However, the book also pulled a one-two punch in terms of the ending. The first whammy was that the real reason Anna instigated the lawsuit was because Kate had asked her to. Kate was ready to die, yet she knew her mother would never stop trying to force the doctors to take increasingly extraordinary measures to keep her alive, no matter how little quality of life remained, and no matter how it impacted Anna. I was floored when I read this, and moved by both Kate and Anna's bravery.
The second whammy was that Anna wins the case, the court grants her lawyer Campbell medical guardianship only Anna until she's a bit older, and then, on the way home from the trial (I cringe even to type that, because I know how ludicrous it sounds), they're in a car accident. Anna is declared brain dead, and Kate gets that kidney after all. Many readers were infuriated by this ending, which they saw as unrealistic and manipulative. I was shocked, and maybe a bit annoyed, but the ten-years-later epilogue, in which we hear Kate's voice for the first time, blew me away. Kate is an adult, miraculously in remission again but still deeply mourning Anna's death, and Anna turns out to be the sister whose death defines the family.
So for me, on the way in to see the movie, my questions were:
I realized pretty quickly that I probably didn't want them to change the ending. Whether people liked it or not, it was what it was. So back to the first question: how well did this book translate to the screen? Unfortunately, in spite of terrific acting by just about everyone -- and Joan Cusack needs a Best Supporting Actress nomination for her role as the judge, by the way -- the movie just doesn't quite gel. It isn't terrible, and is in fact quite moving, but the alternating voice-over narration seems contrived rather than clever; each character's name is even flashed up on the screen the first time that character "talks", which is reminiscent of the book's chapter headings but just plain silly in this medium. The spoken narration also drives home how unrealistically deep and poetic each person's thoughts are, something that is much easier to overlook in the printed form.

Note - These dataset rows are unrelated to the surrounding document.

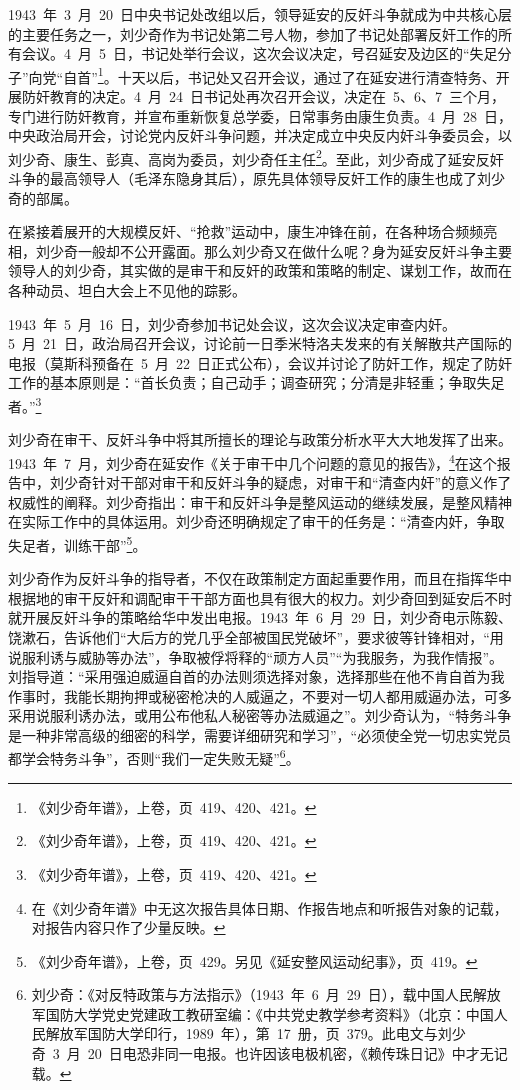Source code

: 1943~年~3~月~20~日中央书记处改组以后，领导延安的反奸斗争就成为中共核心层的主要任务之一，刘少奇作为书记处第二号人物，参加了书记处部署反奸工作的所有会议。4~月~5~日，书记处举行会议，这次会议决定，号召延安及边区的“失足分子”向党“自首”\footnote{《刘少奇年谱》，上卷，页~419、420、421。}。十天以后，书记处又召开会议，通过了在延安进行清查特务、开展防奸教育的决定。4~月~24~日书记处再次召开会议，决定在~5、6、7~三个月，专门进行防奸教育，并宣布重新恢复总学委，日常事务由康生负责。4~月~28~日，中央政治局开会，讨论党内反奸斗争问题，并决定成立中央反内奸斗争委员会，以刘少奇、康生、彭真、高岗为委员，刘少奇任主任\footnote{《刘少奇年谱》，上卷，页~419、420、421。}。至此，刘少奇成了延安反奸斗争的最高领导人（毛泽东隐身其后），原先具体领导反奸工作的康生也成了刘少奇的部属。

在紧接着展开的大规模反奸、“抢救”运动中，康生冲锋在前，在各种场合频频亮相，刘少奇一般却不公开露面。那么刘少奇又在做什么呢？身为延安反奸斗争主要领导人的刘少奇，其实做的是审干和反奸的政策和策略的制定、谋划工作，故而在各种动员、坦白大会上不见他的踪影。

1943~年~5~月~16~日，刘少奇参加书记处会议，这次会议决定审查内奸。5~月~21~日，政治局召开会议，讨论前一日季米特洛夫发来的有关解散共产国际的电报（莫斯科预备在~5~月~22~日正式公布），会议并讨论了防奸工作，规定了防奸工作的基本原则是：“首长负责；自己动手；调查研究；分清是非轻重；争取失足者。”\footnote{《刘少奇年谱》，上卷，页~419、420、421。}

刘少奇在审干、反奸斗争中将其所擅长的理论与政策分析水平大大地发挥了出来。1943~年~7~月，刘少奇在延安作《关于审干中几个问题的意见的报告》，\footnote{在《刘少奇年谱》中无这次报告具体日期、作报告地点和听报告对象的记载，对报告内容只作了少量反映。}在这个报告中，刘少奇针对干部对审干和反奸斗争的疑虑，对审干和“清查内奸”的意义作了权威性的阐释。刘少奇指出：审干和反奸斗争是整风运动的继续发展，是整风精神在实际工作中的具体运用。刘少奇还明确规定了审干的任务是：“清查内奸，争取失足者，训练干部”\footnote{《刘少奇年谱》，上卷，页~429。另见《延安整风运动纪事》，页~419。}。

刘少奇作为反奸斗争的指导者，不仅在政策制定方面起重要作用，而且在指挥华中根据地的审干反奸和调配审干干部方面也具有很大的权力。刘少奇回到延安后不时就开展反奸斗争的策略给华中发出电报。1943~年~6~月~29~日，刘少奇电示陈毅、饶漱石，告诉他们“大后方的党几乎全部被国民党破坏”，要求彼等针锋相对，“用说服利诱与威胁等办法”，争取被俘将释的“顽方人员”“为我服务，为我作情报”。刘指导道：“采用强迫威逼自首的办法则须选择对象，选择那些在他不肯自首为我作事时，我能长期拘押或秘密枪决的人威逼之，不要对一切人都用威逼办法，可多采用说服利诱办法，或用公布他私人秘密等办法威逼之”。刘少奇认为，“特务斗争是一种非常高级的细密的科学，需要详细研究和学习”，“必须使全党一切忠实党员都学会特务斗争”，否则“我们一定失败无疑”\footnote{刘少奇：《对反特政策与方法指示》（1943~年~6~月~29~日），载中国人民解放军国防大学党史党建政工教研室编：《中共党史教学参考资料》（北京：中国人民解放军国防大学印行，1989~年），第~17~册，页~379。此电文与刘少奇~3~月~20~日电恐非同一电报。也许因该电极机密，《赖传珠日记》中才无记载。}。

Another issue is that Kate herself narrates large portions of the movie, taking away the book's brilliant construction, which showed how Kate's illness defines the family even when Kate herself is temporarily taken out of the equation. And finally, the movie has a confusing welter of lengthy flashbacks, including several clunky ones that literally happen mid-scene while the character gazes off into space, "thinking back." I almost expected the screen to go all wavy, like the TV sitcom cliché.

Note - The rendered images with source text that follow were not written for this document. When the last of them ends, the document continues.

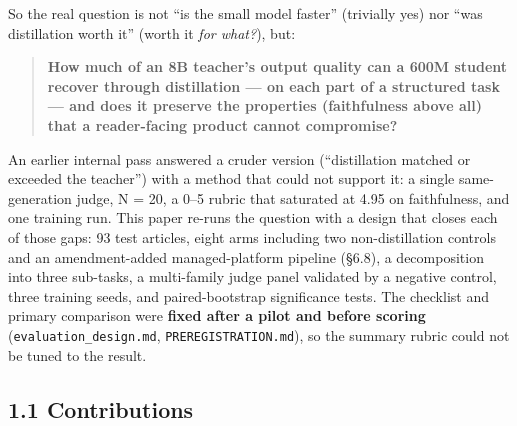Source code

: \documentclass[11pt]{article}
\begin{document}
So the real question is not ``is the small model faster'' (trivially
yes) nor ``was distillation worth it'' (worth it \emph{for what?}), but:

\begin{quote}
\textbf{How much of an 8B teacher's output quality can a 600M student
recover through distillation --- on each part of a structured task ---
and does it preserve the properties (faithfulness above all) that a
reader-facing product cannot compromise?}
\end{quote}

An earlier internal pass answered a cruder version (``distillation
matched or exceeded the teacher'') with a method that could not support
it: a single same-generation judge, N = 20, a 0--5 rubric that saturated
at 4.95 on faithfulness, and one training run. This paper re-runs the
question with a design that closes each of those gaps: 93 test articles,
eight arms including two non-distillation controls and an
amendment-added managed-platform pipeline (§6.8), a decomposition into
three sub-tasks, a multi-family judge panel validated by a negative
control, three training seeds, and paired-bootstrap significance tests.
The checklist and primary comparison were \textbf{fixed after a pilot
and before scoring} (\texttt{evaluation\_design.md},
\texttt{PREREGISTRATION.md}), so the summary rubric could not be tuned
to the result.

\subsection{1.1 Contributions}\label{contributions}
\end{document}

Before I go further, though, there are some things I think the movie does right. It wisely eliminates two of the book's subplots that would have overcrowded the film. Kate and Anna's brother Jesse, while still troubled and neglected, is no longer a serial arsonist. Campbell's love interest in the book, an old flame assigned by the court as an advocate for Anna, is completely absent from the movie, although Campbell's epilectic condition and his service dog remain. And I have to say, I think the casting was pretty inspired -- and I had been unsure about Cameron Diaz.

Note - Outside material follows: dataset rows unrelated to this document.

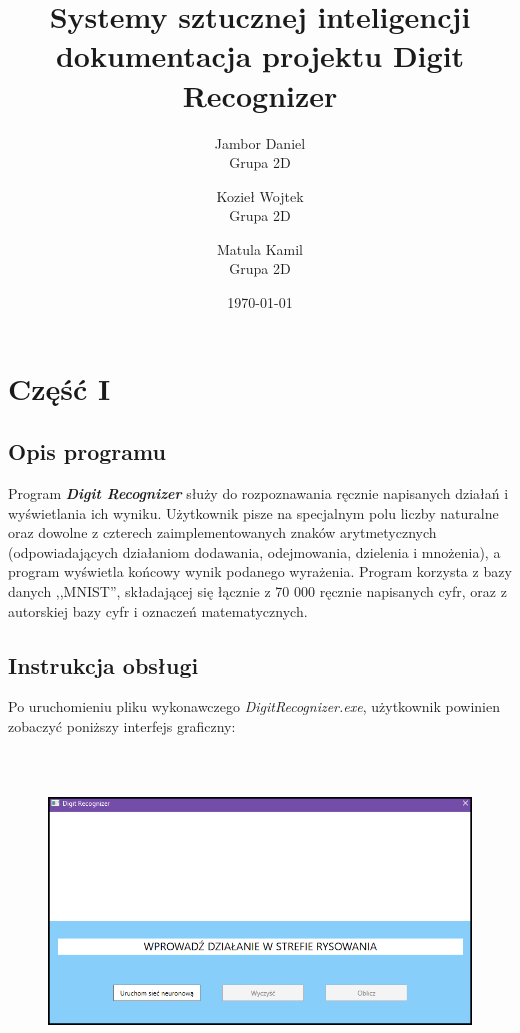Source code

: \documentclass[12pt,a4paper]{article}
\begin{document}
	
	\title{Systemy sztucznej inteligencji\\\small{dokumentacja projektu Digit Recognizer}}
	\author{
	Jambor Daniel\\
	Grupa 2D
	\and
	Kozieł Wojtek\\
	Grupa 2D
	\and
	Matula Kamil\\
	Grupa 2D}

	\date{\today}

	\maketitle
	\newpage
	
\section*{Część I}
\subsection*{Opis programu}
\hspace{20pt}Program \textit{\textbf{Digit Recognizer}} służy do rozpoznawania ręcznie napisanych działań i wyświetlania ich wyniku. Użytkownik pisze na specjalnym polu liczby naturalne oraz dowolne z czterech zaimplementowanych znaków arytmetycznych (odpowiadających działaniom dodawania, odejmowania, dzielenia i mnożenia), a program wyświetla końcowy wynik podanego wyrażenia. Program korzysta z bazy danych ,,MNIST'', składającej się łącznie z 70 000 ręcznie napisanych cyfr, oraz z autorskiej bazy cyfr i oznaczeń matematycznych.	
\vspace{10pt}	
\subsection*{Instrukcja obsługi}
\hspace{20pt}Po uruchomieniu pliku wykonawczego \textit{DigitRecognizer.exe}, użytkownik powinien zobaczyć poniższy interfejs graficzny:

	\begin{figure}[h!]
	\centering
	\includegraphics[height=8.5cm]{graphics/app.png}
	\end{figure}
\end{document}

But. But but but but. For me, there is more wrong than right with this film, some of which has to do with the ending and some of which doesn't. I'm not without sympathy for the filmmakers, because that was quite a decision they had to make. Even if half of Picoult's readers loved the book's double-whammy ending, the other half probably hated it -- and any viewers who hadn't read the book probably would have stomped right out of the theater in disgust. So it doesn't surprise me at all that the filmmakers felt they had to change it. In the movie, then, Kate just dies, Anna then receives the now-moot winning verdict, and the whole family picks up and moves on. To be fair, it is revealed that Kate wanted Anna to bring the lawsuit, which is probably why the mother sorta kinda learns to let go, but in my opinion the revelation is clumsily handled and doesn't receive enough attention.
However, while the filmmakers' choice was not unexpected, it does surprise me that Picoult, according to her website, didn't have any control over it. I know perfectly well that 99 out of 100 authors have no hope of retaining any control over content when they sell the film rights to their work. But although I never would want to become a diva author, I know that if I had written that book, which was a bestseller, I sure as heck would have tried to retain some level of approval, because I would have known full well that any filmmakers would want to monkey with the ending. And since Picoult is a bestseller, she's got a lot better chance of calling the shots than do most writers. I'm dying to know if Picoult and her agent even tried, but of course that's their business, not mine.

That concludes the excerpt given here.